An American in Vienna

The Jewish Community Center's Old Wicked Songs offers caviar for the soul.

It's reassuring to experience Old World legends renewing their claim while a new legend stakes out his own territory. Reuben and Dorothy Silver respectively act and direct in the Jewish Community Center's production of Old Wicked Songs by Jon Marans. The theatrical equivalent of Chippendale furniture, the Silvers can be depended on to be sturdy, fine-grained, and unassuming: a happy reminder of the virtues of Old World craftsmanship. By way of contrast, Scott Plate, who also stars, is more along the lines of a gilded Tiffany lamp. He is bright, romantic, rainbow-hued, and sleek. The three together make for an engrossing evening to satiate a wide range of theatrical appetites with caviar for the soul.

Old Wicked Songs is that well-crafted brand of Off-Broadway theater that thrives in the hinterlands. The title refers to those songs of Franz Schubert that warm the soul and melt emotional frostbite. As in the well-hewn tradition of Driving Miss Daisy, two opposites (the grain of sand and the oyster) generate compelling friction to generate a dramatic pearl. Add a dollop of anti-Semitism, a pinch of Old World vs. New World debate, the Holocaust, the joys and pains that go into the making of a classical musician, well-wrought comedy and pathos, and the result is a play compelling enough to stop that elderly matinee matron from noisily unwrapping her candies.

Set in 1980s Vienna, the play focuses on a neurotic, tightly wound American pianist (Plate), suggestive of a musical Norman Bates without the homicidal impulses. Emotional burnout has led to atrophied musical skills, and he seeks in Vienna the emotional nourishment to regain his technical expertise.

Waiting to play professorial Auntie Mame to a Dustin Hoffmanish alienated student is one Professor Mashkan (Reuben Silver). Emanating the conflicting taste of bittersweet chocolate, Silver oozes Viennese schmaltz and Faginish roguery as he overcharges his student for each pasty eaten; along the way in his performance, there are intriguing glimmers of Father Christmas, Humpty Dumpty, and Sigmund Freud.

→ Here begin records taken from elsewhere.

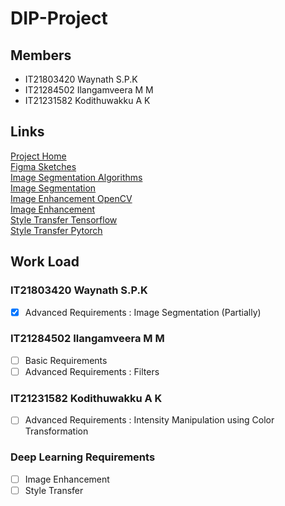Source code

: # DIP-Project
## Members

- IT21803420 Waynath S.P.K
- IT21284502 Ilangamveera M M
- IT21231582 Kodithuwakku A K

## Links
[Project Home](https://github.com/It21803420-Kisura-WSP/DIP-Project) </br>
[Figma Sketches](https://www.figma.com/design/nWwZYm82RnNRin1Bv4ujT4/Untitled?node-id=0-1&t=r4Um195E2CGioQc3-1) </br>
[Image Segmentation Algorithms](https://www.geeksforgeeks.org/image-segmentation-using-pythons-scikit-image-module/) </br>
[Image Segmentation](https://en.wikipedia.org/wiki/Image_segmentation) </br>
[Image Enhancement OpenCV](https://www.geeksforgeeks.org/image-enhancement-techniques-using-opencv-python/) </br>
[Image Enhancement](https://medium.com/image-processing-with-python/image-enhancement-with-python-d3040a39e394) </br>
[Style Transfer Tensorflow](https://www.geeksforgeeks.org/neural-style-transfer-with-tensorflow/) </br>
[Style Transfer Pytorch](https://pytorch.org/tutorials/advanced/neural_style_tutorial.html) </br>

## Work Load
### IT21803420 Waynath S.P.K
- [X] Advanced Requirements : Image Segmentation (Partially)

### IT21284502 Ilangamveera M M
- [ ] Basic Requirements
- [ ] Advanced Requirements : Filters

### IT21231582 Kodithuwakku A K
- [ ]  Advanced Requirements : Intensity Manipulation using Color Transformation


### Deep Learning Requirements
- [ ] Image Enhancement 
- [ ] Style Transfer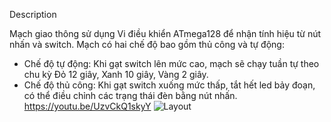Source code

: Description

Mạch giao thông sử dụng Vi điều khiển ATmega128 để nhận tính hiệu từ nút nhấn và switch. Mạch có hai chế độ bao gồm thủ công và tự động:
- Chế độ tự động: Khi gạt switch lên mức cao, mạch sẽ chạy tuần tự theo chu kỳ Đỏ 12 giây, Xanh 10 giây, Vàng 2 giây.
- Chế độ thủ công: Khi gạt switch xuống mức thấp, tắt hết led bảy đoạn, có thể điều chỉnh các trạng thái đèn bằng nút nhấn.
  https://youtu.be/UzvCkQ1skyY
  ![Layout](https://github.com/user-attachments/assets/1222c2f0-4067-43db-b6c8-481315789211)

When Plate's student first enters, he is knock-kneed with anxiety. His performance brings to mind Harold Lloyd's nervous young men--bespectacled, overachieving go-getters. He clutches his briefcase like a shield against the creative Viennese life force that permeates the air. His gradual transformation to a healthy artistic life is a sight to savor, as though one is watching a wilting plant return to bloom and vigor.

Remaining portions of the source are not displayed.